The team, consisting of computer and data scientists, legal scholars, journalists and policy experts, looked at judicial waiver decisions. Citizens can file an application to waive a $400 filing fee when filing a lawsuit. The team found that the decisions of judges varied greatly because there is no uniform standard for review of these requests. In one district, the number of approved waivers ranged from less than 20% to more than 80% depending on the judge.

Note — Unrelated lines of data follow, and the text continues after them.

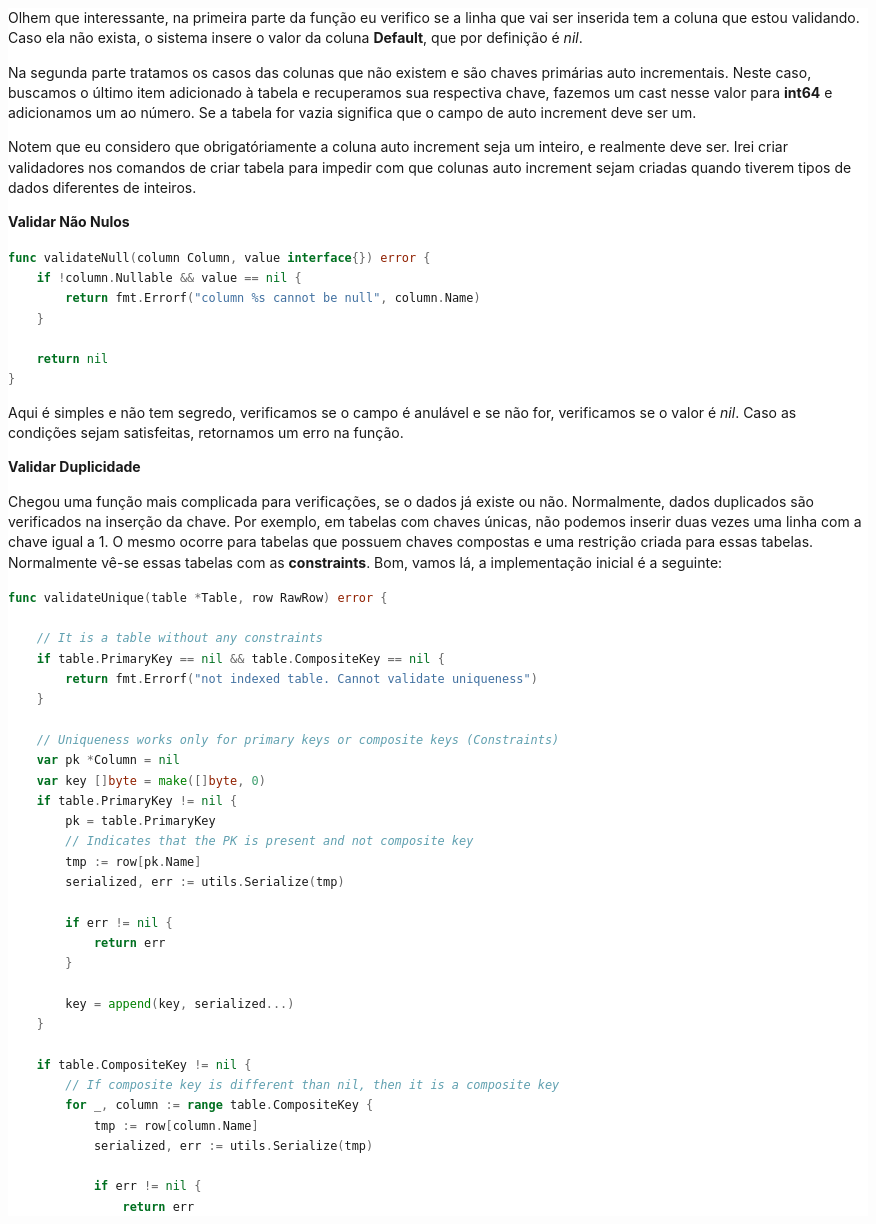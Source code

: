 Olhem que interessante, na primeira parte da função eu verifico se a linha que vai ser inserida tem a coluna que estou validando. Caso ela não exista, o sistema insere o valor da coluna **Default**, que por definição é *nil*.

Na segunda parte tratamos os casos das colunas que não existem e são chaves primárias auto incrementais. Neste caso, buscamos o último item adicionado à tabela e recuperamos sua respectiva chave, fazemos um cast nesse valor para **int64** e adicionamos um ao número. Se a tabela for vazia significa que o campo de auto increment deve ser um.

Notem que eu considero que obrigatóriamente a coluna auto increment seja um inteiro, e realmente deve ser. Irei criar validadores nos comandos de criar tabela para impedir com que colunas auto increment sejam criadas quando tiverem tipos de dados diferentes de inteiros.

**Validar Não Nulos**

```go
func validateNull(column Column, value interface{}) error {
	if !column.Nullable && value == nil {
		return fmt.Errorf("column %s cannot be null", column.Name)
	}

	return nil
}
```

Aqui é simples e não tem segredo, verificamos se o campo é anulável e se não for, verificamos se o valor é *nil*. Caso as condições sejam satisfeitas, retornamos um erro na função.

**Validar Duplicidade**

Chegou uma função mais complicada para verificações, se o dados já existe ou não. Normalmente, dados duplicados são verificados na inserção da chave. Por exemplo, em tabelas com chaves únicas, não podemos inserir duas vezes uma linha com a chave igual a 1. O mesmo ocorre para tabelas que possuem chaves compostas e uma restrição criada para essas tabelas. Normalmente vê-se essas tabelas com as **constraints**. Bom, vamos lá, a implementação inicial é a seguinte:

```go
func validateUnique(table *Table, row RawRow) error {

	// It is a table without any constraints
	if table.PrimaryKey == nil && table.CompositeKey == nil {
		return fmt.Errorf("not indexed table. Cannot validate uniqueness")
	}

	// Uniqueness works only for primary keys or composite keys (Constraints)
	var pk *Column = nil
	var key []byte = make([]byte, 0)
	if table.PrimaryKey != nil {
		pk = table.PrimaryKey
		// Indicates that the PK is present and not composite key
		tmp := row[pk.Name]
		serialized, err := utils.Serialize(tmp)

		if err != nil {
			return err
		}

		key = append(key, serialized...)
	}

	if table.CompositeKey != nil {
		// If composite key is different than nil, then it is a composite key
		for _, column := range table.CompositeKey {
			tmp := row[column.Name]
			serialized, err := utils.Serialize(tmp)

			if err != nil {
				return err
```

The researchers believe that giving the public the ability to access and analyze court records is the best way to address the problem. Their recommended approach includes eliminating the paywall as a barrier to the information; linking the courtroom data to external data on judges, litigants and lawyers; and providing access to information gained from analysis of federal court data.
Toward that end, they are developing SCALES-OKN (Systematic Content Analysis of Litigation Events Open Knowledge Network), an AI-powered platform that makes the federal courtroom data and insights available to the public.
The insights are published in the journal Science.